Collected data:
-- Opening Marker --
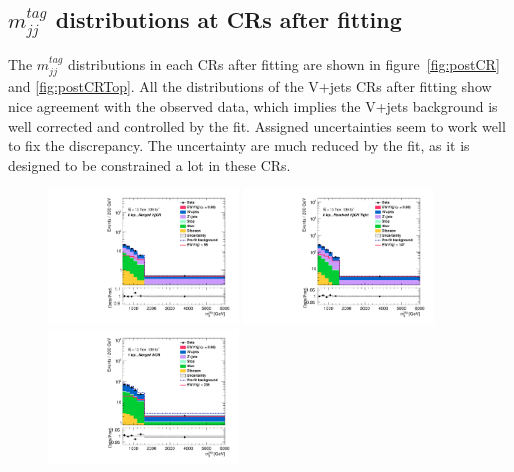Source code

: \subsection{ $m^{tag}_{jj}$ distributions at CRs after fitting }
The $m^{tag}_{jj}$ distributions in each CRs after fitting are shown in figure~\ref{fig:postCR} and \ref{fig:postCRTop}.
All the distributions of the V+jets CRs after fitting show nice agreement with the observed data, which implies the V+jets background is well corrected and controlled by the fit. Assigned uncertainties seem to work well to fix the discrepancy. %
The uncertainty are much reduced by the fit, as it is designed to be constrained a lot in these CRs.
\begin{figure}[]
    \centering
    \includegraphics[width=0.45\textwidth]{figures/PostFit/Region_distMTagJets_DCRVjetMer_BMin0_J0_incJet1_L0_T0_incFat1_Y6051_incTag1_Fat1_GlobalFit_unconditionnal_mu1log}
    \includegraphics[width=0.45\textwidth]{figures/PostFit/Region_distMTagJets_DCRVjetFid_BMin0_T0_Y6051_incTag1_J2_L0_incJet1_GlobalFit_unconditionnal_mu1log}
    \\
    \includegraphics[width=0.45\textwidth]{figures/PostFit/Region_disttagMjj_DCRVjetMerged_BMin0_J0_incJet1_L1_T0_incFat1_Y6051_incTag1_Fat1_GlobalFit_unconditionnal_mu1log}

\end{figure}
-- Closing Marker --
* Your task
Verbatim copy, images excluded: transcribe all the entries above.

* Completed task
Source code

: \subsection{ $m^{tag}_{jj}$ distributions at CRs after fitting }
The $m^{tag}_{jj}$ distributions in each CRs after fitting are shown in figure~\ref{fig:postCR} and \ref{fig:postCRTop}.
All the distributions of the V+jets CRs after fitting show nice agreement with the observed data, which implies the V+jets background is well corrected and controlled by the fit. Assigned uncertainties seem to work well to fix the discrepancy. %
The uncertainty are much reduced by the fit, as it is designed to be constrained a lot in these CRs.
\begin{figure}[]
    \centering
    \includegraphics[width=0.45\textwidth]{figures/PostFit/Region_distMTagJets_DCRVjetMer_BMin0_J0_incJet1_L0_T0_incFat1_Y6051_incTag1_Fat1_GlobalFit_unconditionnal_mu1log}
    \includegraphics[width=0.45\textwidth]{figures/PostFit/Region_distMTagJets_DCRVjetFid_BMin0_T0_Y6051_incTag1_J2_L0_incJet1_GlobalFit_unconditionnal_mu1log}
    \\
    \includegraphics[width=0.45\textwidth]{figures/PostFit/Region_disttagMjj_DCRVjetMerged_BMin0_J0_incJet1_L1_T0_incFat1_Y6051_incTag1_Fat1_GlobalFit_unconditionnal_mu1log}

\end{figure}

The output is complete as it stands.